====== Data for processing

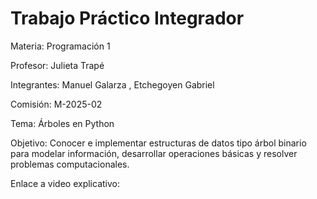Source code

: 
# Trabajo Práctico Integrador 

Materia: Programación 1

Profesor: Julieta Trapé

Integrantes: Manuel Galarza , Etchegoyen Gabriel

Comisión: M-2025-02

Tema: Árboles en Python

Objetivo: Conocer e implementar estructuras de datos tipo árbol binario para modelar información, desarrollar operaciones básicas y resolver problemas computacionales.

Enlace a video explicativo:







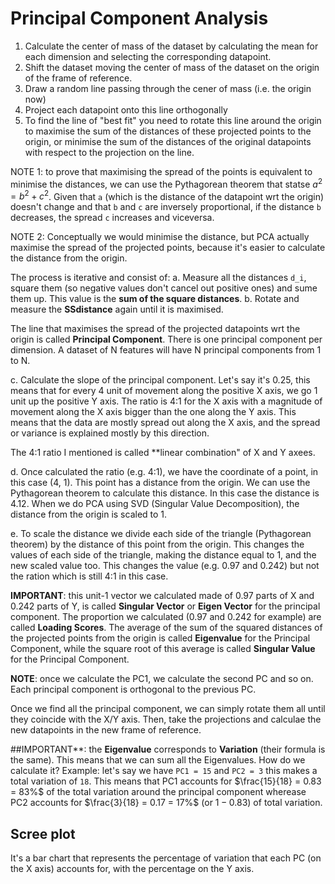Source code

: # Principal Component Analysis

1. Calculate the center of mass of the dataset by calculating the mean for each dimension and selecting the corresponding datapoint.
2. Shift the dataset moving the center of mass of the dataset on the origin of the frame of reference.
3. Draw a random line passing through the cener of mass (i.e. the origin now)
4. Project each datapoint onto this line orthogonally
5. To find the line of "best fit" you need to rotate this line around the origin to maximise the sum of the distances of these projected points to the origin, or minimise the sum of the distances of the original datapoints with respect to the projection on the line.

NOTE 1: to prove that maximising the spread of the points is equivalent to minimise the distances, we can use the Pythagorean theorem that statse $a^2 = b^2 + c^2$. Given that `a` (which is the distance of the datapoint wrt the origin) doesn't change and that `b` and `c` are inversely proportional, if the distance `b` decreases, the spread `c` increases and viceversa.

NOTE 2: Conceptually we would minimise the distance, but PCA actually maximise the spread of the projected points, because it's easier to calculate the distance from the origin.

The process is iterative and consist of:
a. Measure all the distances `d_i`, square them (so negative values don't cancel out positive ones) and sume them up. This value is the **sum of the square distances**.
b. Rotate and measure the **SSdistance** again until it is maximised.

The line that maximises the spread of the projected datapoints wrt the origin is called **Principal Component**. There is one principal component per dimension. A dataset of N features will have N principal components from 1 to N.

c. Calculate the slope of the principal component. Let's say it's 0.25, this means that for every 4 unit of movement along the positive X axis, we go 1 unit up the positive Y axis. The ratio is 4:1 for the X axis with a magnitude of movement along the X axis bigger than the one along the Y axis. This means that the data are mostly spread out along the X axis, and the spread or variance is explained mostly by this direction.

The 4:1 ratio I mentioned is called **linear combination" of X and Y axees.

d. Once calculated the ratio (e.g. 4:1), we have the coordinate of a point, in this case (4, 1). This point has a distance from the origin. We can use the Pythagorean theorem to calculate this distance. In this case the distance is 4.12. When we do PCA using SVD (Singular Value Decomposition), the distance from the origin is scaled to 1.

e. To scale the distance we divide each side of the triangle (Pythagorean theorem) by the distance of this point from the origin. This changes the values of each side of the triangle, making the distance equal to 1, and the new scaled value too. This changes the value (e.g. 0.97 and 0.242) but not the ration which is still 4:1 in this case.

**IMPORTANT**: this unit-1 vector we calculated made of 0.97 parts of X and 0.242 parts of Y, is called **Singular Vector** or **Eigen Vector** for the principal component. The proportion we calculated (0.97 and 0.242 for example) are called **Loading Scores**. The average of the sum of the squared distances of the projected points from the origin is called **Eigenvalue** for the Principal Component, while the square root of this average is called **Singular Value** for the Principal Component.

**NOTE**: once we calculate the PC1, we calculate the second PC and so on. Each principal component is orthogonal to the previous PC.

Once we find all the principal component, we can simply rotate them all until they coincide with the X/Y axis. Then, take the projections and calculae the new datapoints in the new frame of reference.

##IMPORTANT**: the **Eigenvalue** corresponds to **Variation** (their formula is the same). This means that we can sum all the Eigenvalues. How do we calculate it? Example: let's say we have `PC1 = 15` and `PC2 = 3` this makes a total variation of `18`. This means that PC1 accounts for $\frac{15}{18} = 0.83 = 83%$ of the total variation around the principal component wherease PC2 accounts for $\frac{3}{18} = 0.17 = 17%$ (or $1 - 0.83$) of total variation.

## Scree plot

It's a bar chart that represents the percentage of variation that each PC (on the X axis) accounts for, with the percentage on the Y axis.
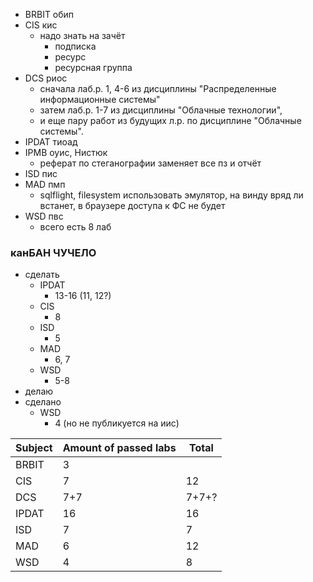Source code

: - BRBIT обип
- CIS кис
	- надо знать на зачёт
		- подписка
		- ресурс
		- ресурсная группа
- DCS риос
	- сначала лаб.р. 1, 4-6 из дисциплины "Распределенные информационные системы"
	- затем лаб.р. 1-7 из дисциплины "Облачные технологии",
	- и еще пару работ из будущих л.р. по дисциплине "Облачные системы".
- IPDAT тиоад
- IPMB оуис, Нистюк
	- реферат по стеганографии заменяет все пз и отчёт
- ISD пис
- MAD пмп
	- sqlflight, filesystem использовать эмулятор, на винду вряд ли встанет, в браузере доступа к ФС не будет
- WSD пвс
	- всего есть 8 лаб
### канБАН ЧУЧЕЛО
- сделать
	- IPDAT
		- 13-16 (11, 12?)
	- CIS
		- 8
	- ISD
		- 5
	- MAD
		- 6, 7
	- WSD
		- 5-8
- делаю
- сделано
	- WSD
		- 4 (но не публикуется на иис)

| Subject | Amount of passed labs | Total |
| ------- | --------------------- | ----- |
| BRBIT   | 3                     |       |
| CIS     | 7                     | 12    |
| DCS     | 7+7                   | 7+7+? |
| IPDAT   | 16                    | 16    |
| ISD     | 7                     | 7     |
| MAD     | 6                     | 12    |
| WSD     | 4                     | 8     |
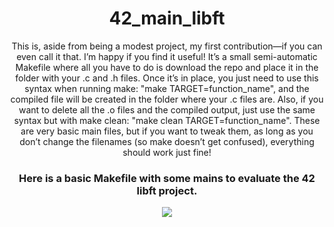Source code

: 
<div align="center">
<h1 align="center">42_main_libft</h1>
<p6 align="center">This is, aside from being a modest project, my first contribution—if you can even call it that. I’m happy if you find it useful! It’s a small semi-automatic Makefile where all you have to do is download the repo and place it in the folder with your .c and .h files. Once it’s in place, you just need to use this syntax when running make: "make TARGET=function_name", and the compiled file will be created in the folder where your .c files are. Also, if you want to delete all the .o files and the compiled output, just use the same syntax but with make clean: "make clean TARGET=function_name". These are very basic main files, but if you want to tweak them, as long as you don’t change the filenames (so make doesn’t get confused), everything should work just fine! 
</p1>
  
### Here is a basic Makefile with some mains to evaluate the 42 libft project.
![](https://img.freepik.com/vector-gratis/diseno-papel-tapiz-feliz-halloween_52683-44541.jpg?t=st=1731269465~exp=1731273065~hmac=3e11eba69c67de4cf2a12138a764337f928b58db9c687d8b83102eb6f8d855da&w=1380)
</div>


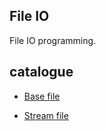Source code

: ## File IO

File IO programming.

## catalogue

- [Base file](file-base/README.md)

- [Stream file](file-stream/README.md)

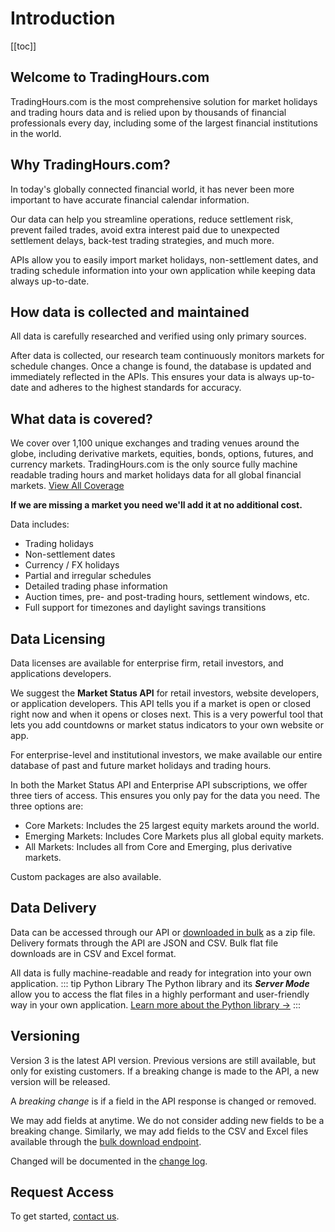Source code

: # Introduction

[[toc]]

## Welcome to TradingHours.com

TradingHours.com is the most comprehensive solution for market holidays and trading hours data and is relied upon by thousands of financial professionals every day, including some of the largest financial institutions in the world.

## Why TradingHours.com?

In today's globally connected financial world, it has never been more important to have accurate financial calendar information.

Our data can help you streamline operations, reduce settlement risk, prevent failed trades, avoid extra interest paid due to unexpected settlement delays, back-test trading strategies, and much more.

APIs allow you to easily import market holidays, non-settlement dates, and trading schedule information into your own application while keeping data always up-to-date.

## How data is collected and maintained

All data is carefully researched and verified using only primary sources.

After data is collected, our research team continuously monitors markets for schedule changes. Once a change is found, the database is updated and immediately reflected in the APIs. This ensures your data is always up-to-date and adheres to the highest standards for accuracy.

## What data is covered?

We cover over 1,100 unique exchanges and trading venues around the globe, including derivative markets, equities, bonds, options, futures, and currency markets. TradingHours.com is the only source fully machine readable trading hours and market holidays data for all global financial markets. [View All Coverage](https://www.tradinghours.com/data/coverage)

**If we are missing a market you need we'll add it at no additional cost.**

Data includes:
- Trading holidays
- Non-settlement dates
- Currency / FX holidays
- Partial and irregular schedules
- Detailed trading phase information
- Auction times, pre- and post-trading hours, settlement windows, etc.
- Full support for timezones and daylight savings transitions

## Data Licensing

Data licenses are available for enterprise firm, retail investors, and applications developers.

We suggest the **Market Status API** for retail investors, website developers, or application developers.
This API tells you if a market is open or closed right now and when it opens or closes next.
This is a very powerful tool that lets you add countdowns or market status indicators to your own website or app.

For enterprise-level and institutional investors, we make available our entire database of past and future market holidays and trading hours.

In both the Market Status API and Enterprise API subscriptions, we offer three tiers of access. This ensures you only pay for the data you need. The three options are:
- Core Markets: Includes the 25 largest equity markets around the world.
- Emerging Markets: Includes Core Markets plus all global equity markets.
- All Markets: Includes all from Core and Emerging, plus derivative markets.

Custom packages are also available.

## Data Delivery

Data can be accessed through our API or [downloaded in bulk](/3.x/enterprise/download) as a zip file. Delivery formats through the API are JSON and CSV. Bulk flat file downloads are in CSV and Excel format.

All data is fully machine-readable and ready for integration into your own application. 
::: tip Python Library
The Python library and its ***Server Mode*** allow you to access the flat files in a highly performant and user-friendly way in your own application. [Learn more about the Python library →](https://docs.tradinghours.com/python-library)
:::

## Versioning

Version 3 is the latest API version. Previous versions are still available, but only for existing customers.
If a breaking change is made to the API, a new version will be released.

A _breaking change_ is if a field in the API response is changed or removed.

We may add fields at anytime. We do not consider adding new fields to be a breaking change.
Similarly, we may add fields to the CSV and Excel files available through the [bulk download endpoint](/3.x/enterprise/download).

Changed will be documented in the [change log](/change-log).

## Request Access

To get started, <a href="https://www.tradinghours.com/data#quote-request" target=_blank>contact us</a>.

============

# Exercise
Send back, unchanged, every line of the records from the one with "We may add fields at" through the last.

# Answer for this exercise
We may add fields at anytime. We do not consider adding new fields to be a breaking change.
Similarly, we may add fields to the CSV and Excel files available through the [bulk download endpoint](/3.x/enterprise/download).

Changed will be documented in the [change log](/change-log).

## Request Access

To get started, <a href="https://www.tradinghours.com/data#quote-request" target=_blank>contact us</a>.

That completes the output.